World stock markets rise while yen falls back

May 10, 2016 09:34 AM

World stock markets rose on Tuesday, helped by solid corporate earnings in Europe, progress on Greek debt talks, and a new pledge by Japan that it was prepared to weaken its currency.  The MSCI All-Country World index climbed 0.4%, the pan-European FTSEurofirst 300 index advanced 1.3%, while the MSCI Emerging Market indexalso edged higher.

U.S. equity index futures rose around 0.5% and oil prices also climbed, driven by supply disruptions in Canada and elsewhere.

European stock markets built on positive momentum from earlier on in Japan, where the Nikkei rose 2.2% after Japan's Finance Minister Taro Aso reiterated his resolve to intervene in the currency market if the yen's gains last long enough to hurt Japan's fragile economic recovery.

Aso's comments sent the yen to its lowest level in almost two weeks against the dollar, and reinforced the backdrop of central banks around the world looking for ways to boost the global economy.

Hampstead Capital hedge fund manager Lex Van Dam said record low interest rates from the European Central Bank meant equities still offered more attractive returns than cash or bonds, while Clairinvest fund manager Ion-Marc Valahu added that he had bought up European equity positions over the last week.

"Rates are not going anywhere, so buying any dips on the stock market might still be the best strategy," said Van Dam.

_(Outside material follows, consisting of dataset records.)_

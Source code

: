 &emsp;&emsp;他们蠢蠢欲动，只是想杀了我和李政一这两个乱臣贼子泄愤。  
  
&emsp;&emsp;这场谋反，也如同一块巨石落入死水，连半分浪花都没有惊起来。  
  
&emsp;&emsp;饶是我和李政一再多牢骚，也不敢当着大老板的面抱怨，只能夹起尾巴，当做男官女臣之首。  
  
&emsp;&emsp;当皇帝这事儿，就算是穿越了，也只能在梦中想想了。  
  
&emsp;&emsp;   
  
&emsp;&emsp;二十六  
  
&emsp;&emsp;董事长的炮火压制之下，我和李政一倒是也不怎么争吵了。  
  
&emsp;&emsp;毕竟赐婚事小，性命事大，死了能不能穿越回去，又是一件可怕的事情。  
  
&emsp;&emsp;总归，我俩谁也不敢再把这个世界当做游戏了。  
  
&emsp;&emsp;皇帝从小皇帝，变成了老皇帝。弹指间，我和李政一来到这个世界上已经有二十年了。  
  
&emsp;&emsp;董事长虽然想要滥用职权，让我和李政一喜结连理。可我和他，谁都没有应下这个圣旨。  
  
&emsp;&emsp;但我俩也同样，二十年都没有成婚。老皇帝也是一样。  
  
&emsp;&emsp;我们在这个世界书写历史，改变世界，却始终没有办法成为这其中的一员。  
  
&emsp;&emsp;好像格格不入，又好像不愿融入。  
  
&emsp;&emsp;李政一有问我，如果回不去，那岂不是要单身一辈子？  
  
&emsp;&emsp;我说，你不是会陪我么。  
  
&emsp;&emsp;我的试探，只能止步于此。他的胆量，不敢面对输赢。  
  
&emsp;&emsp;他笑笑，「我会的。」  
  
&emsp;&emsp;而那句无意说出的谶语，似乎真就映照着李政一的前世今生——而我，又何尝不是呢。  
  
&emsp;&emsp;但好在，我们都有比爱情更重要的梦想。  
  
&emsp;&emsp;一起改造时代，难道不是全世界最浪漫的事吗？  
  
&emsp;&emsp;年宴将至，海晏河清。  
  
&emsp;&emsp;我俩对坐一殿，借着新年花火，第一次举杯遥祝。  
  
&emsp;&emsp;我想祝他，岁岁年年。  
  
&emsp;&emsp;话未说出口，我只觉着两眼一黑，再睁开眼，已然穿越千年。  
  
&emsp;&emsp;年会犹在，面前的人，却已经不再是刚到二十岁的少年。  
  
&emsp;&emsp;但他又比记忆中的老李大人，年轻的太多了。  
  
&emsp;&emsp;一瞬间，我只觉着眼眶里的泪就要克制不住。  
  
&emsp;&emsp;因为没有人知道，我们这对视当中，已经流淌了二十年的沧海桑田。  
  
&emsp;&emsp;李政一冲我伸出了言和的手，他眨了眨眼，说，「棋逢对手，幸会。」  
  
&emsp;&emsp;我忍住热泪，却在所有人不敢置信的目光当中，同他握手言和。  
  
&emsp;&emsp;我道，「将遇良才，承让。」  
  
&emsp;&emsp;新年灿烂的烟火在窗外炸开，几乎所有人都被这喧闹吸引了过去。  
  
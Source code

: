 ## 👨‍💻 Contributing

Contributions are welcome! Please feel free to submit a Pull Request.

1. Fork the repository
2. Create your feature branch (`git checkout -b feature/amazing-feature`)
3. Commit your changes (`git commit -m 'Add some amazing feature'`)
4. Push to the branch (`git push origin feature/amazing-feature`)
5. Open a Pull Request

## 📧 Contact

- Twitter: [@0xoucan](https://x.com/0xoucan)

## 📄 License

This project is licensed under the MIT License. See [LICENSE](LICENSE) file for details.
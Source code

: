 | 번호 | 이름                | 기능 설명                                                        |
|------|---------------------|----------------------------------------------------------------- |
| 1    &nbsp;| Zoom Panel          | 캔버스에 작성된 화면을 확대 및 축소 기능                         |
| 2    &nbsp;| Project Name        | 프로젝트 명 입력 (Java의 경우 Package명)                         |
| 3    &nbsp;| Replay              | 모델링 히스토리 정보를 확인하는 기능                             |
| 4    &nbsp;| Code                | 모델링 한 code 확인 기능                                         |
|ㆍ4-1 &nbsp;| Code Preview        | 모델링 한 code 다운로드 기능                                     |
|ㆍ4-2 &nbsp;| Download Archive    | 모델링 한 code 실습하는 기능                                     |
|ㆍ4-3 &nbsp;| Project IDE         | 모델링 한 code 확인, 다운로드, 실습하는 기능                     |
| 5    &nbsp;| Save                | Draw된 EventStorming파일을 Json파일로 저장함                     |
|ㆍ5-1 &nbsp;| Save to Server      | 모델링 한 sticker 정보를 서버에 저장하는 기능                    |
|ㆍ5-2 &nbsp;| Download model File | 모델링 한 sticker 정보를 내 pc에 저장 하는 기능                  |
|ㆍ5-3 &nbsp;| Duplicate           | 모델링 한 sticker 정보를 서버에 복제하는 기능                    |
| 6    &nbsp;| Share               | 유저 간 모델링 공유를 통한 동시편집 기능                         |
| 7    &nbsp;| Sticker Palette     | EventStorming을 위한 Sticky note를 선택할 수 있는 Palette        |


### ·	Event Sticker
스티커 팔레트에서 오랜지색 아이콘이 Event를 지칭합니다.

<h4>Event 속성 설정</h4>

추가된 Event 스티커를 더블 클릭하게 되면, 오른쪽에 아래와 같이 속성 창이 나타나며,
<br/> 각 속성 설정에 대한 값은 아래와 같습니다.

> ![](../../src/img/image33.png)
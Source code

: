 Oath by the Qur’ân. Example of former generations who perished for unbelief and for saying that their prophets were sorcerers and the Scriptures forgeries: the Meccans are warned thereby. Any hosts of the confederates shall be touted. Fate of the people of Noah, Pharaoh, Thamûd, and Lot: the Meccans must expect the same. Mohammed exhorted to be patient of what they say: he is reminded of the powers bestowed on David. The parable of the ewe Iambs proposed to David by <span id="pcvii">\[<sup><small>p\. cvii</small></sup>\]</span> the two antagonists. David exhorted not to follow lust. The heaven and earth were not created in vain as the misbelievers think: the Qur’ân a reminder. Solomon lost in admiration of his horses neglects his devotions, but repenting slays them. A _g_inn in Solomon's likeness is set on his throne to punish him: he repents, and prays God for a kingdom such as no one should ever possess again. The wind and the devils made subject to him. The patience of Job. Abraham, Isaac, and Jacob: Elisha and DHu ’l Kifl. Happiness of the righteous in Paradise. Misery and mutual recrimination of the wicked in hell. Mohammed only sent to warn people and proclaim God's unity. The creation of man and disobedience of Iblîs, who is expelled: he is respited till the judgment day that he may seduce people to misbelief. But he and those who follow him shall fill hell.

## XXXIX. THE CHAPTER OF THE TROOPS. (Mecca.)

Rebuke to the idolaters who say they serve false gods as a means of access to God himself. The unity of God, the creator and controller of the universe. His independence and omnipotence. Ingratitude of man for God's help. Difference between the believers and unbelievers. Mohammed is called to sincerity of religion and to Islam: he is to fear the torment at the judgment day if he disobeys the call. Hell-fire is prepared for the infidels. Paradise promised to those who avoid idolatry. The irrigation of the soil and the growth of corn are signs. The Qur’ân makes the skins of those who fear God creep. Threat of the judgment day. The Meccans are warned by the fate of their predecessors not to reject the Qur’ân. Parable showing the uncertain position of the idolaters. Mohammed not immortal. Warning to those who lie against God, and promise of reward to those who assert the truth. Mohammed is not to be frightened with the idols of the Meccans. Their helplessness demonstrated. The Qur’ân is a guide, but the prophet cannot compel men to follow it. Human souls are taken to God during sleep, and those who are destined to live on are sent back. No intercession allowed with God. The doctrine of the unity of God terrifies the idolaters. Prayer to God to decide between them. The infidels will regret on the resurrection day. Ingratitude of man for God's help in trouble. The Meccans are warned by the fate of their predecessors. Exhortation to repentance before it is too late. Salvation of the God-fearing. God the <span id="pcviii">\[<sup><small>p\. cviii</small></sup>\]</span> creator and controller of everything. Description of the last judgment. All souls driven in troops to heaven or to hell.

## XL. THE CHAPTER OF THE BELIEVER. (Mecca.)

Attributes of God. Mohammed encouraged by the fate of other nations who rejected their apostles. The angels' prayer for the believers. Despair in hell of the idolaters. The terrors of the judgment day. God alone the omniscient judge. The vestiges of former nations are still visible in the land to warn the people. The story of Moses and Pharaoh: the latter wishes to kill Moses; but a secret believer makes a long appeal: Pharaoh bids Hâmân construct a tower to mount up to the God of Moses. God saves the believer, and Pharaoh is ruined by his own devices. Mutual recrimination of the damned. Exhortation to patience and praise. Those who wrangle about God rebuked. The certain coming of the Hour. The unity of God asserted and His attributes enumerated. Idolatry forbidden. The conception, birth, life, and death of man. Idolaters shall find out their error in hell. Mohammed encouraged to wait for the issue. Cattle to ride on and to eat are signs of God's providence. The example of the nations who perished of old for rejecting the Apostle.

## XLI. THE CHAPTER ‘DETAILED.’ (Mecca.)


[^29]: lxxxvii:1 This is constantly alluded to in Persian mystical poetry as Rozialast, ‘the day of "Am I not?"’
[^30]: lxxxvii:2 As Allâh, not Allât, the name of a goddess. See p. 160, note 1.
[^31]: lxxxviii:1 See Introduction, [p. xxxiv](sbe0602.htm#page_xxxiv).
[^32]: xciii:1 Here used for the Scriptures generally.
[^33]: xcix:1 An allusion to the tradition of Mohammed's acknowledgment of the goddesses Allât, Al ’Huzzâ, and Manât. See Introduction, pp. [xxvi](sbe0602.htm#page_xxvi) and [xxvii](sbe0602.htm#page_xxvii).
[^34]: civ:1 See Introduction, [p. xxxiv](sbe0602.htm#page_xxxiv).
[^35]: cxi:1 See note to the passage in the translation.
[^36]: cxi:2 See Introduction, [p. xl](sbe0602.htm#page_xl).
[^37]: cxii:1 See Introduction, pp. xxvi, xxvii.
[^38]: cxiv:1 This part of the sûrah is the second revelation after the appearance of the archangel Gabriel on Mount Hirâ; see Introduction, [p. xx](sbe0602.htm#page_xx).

European equities were also helped by some decent corporate results. 

Shares in Credit Suisse rose after the Swiss bank reported a smaller-than-expected first quarter loss, while jewelry maker Pandora surged after posting higher profits and raising its financial outlook.

Greek shares hit their highest level in 2016 after euro zone finance ministers offered to grant Greece some debt relief, with the move causing Greek 10-year bond yields to fall below 8 percent for the first time in more than six months.

The offer appears to be a compromise between Germany, which does not believe Greece needs additional debt relief, and the International Monetary Fund, which insists it is necessary, and will be fleshed out by deputy finance ministers by May 24.

"At the very least it appears the gap between the IMF and the Germans appears to be narrowing and that has been very well received by investors," said Nick Stamenkovic, bond strategist at RIA Capital Markets.